◆ **PROBLEM REQUIREMENTS**
Look for the string "overset" in the listing below and copy every line in which it appears.

◆ **DATASET ENTRIES**
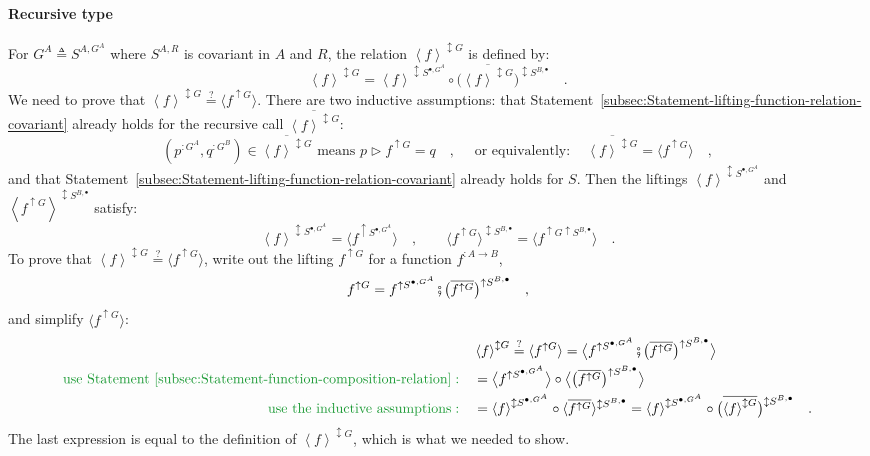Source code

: \paragraph{Recursive type}

For $G^{A}\triangleq S^{A,G^{A}}$ where $S^{A,R}$ is covariant in
$A$ and $R$, the relation $\left<f\right>^{\updownarrow G}$ is
defined by:
\[
\left<f\right>^{\updownarrow G}=\left<f\right>^{\updownarrow S^{\bullet,G^{A}}}\circ\big(\overline{\left<f\right>^{\updownarrow G}}\big)^{\updownarrow S^{B,\bullet}}\quad.
\]
We need to prove that $\left<f\right>^{\updownarrow G}\overset{?}{=}\langle f^{\uparrow G}\rangle$.
There are two inductive assumptions: that Statement~\ref{subsec:Statement-lifting-function-relation-covariant}
already holds for the recursive call $\overline{\left<f\right>^{\updownarrow G}}$:
\[
(p^{:G^{A}},q^{:G^{B}})\in\overline{\left<f\right>^{\updownarrow G}}\text{ means }p\triangleright f^{\uparrow G}=q\quad,\quad\text{ or equivalently}:\quad\overline{\left<f\right>^{\updownarrow G}}=\langle f^{\uparrow G}\rangle\quad,
\]
and that Statement~\ref{subsec:Statement-lifting-function-relation-covariant}
already holds for $S$. Then the liftings $\left<f\right>^{\updownarrow S^{\bullet,G^{A}}}$
and $\left<f^{\uparrow G}\right>^{\updownarrow S^{B,\bullet}}$ satisfy:
\[
\left<f\right>^{\updownarrow S^{\bullet,G^{A}}}=\langle f^{\uparrow S^{\bullet,G^{A}}}\rangle\quad,\quad\quad\langle f^{\uparrow G}\rangle^{\updownarrow S^{B,\bullet}}=\langle f^{\uparrow G\uparrow S^{B,\bullet}}\rangle\quad.
\]
To prove that $\left<f\right>^{\updownarrow G}\overset{?}{=}\langle f^{\uparrow G}\rangle$,
write out the lifting $f^{\uparrow G}$ for a function $f^{:A\rightarrow B}$,
\[
f^{\uparrow G}=f^{\uparrow S^{\bullet,G^{A}}}\bef\big(\overline{f^{\uparrow G}}\big)^{\uparrow S^{B,\bullet}}\quad,
\]
and simplify $\langle f^{\uparrow G}\rangle$:
\begin{align*}
 & \left<f\right>^{\updownarrow G}\overset{?}{=}\langle f^{\uparrow G}\rangle=\big\langle f^{\uparrow S^{\bullet,G^{A}}}\bef\big(\overline{f^{\uparrow G}}\big)^{\uparrow S^{B,\bullet}}\big\rangle\\
{\color{greenunder}\text{use Statement~\ref{subsec:Statement-function-composition-relation}}:}\quad & =\big\langle f^{\uparrow S^{\bullet,G^{A}}}\big\rangle\circ\big\langle\big(\overline{f^{\uparrow G}}\big)^{\uparrow S^{B,\bullet}}\big\rangle\\
{\color{greenunder}\text{use the inductive assumptions}:}\quad & =\left<f\right>^{\updownarrow S^{\bullet,G^{A}}}\circ\langle\overline{f^{\uparrow G}}\rangle^{\updownarrow S^{B,\bullet}}=\left<f\right>^{\updownarrow S^{\bullet,G^{A}}}\circ\big(\overline{\left<f\right>^{\updownarrow G}}\big)^{\updownarrow S^{B,\bullet}}\quad.
\end{align*}
The last expression is equal to the definition of $\left<f\right>^{\updownarrow G}$,
which is what we needed to show.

◆ **EXPECTED ANSWER**
We need to prove that $\left<f\right>^{\updownarrow G}\overset{?}{=}\langle f^{\uparrow G}\rangle$.
To prove that $\left<f\right>^{\updownarrow G}\overset{?}{=}\langle f^{\uparrow G}\rangle$,
 & \left<f\right>^{\updownarrow G}\overset{?}{=}\langle f^{\uparrow G}\rangle=\big\langle f^{\uparrow S^{\bullet,G^{A}}}\bef\big(\overline{f^{\uparrow G}}\big)^{\uparrow S^{B,\bullet}}\big\rangle\\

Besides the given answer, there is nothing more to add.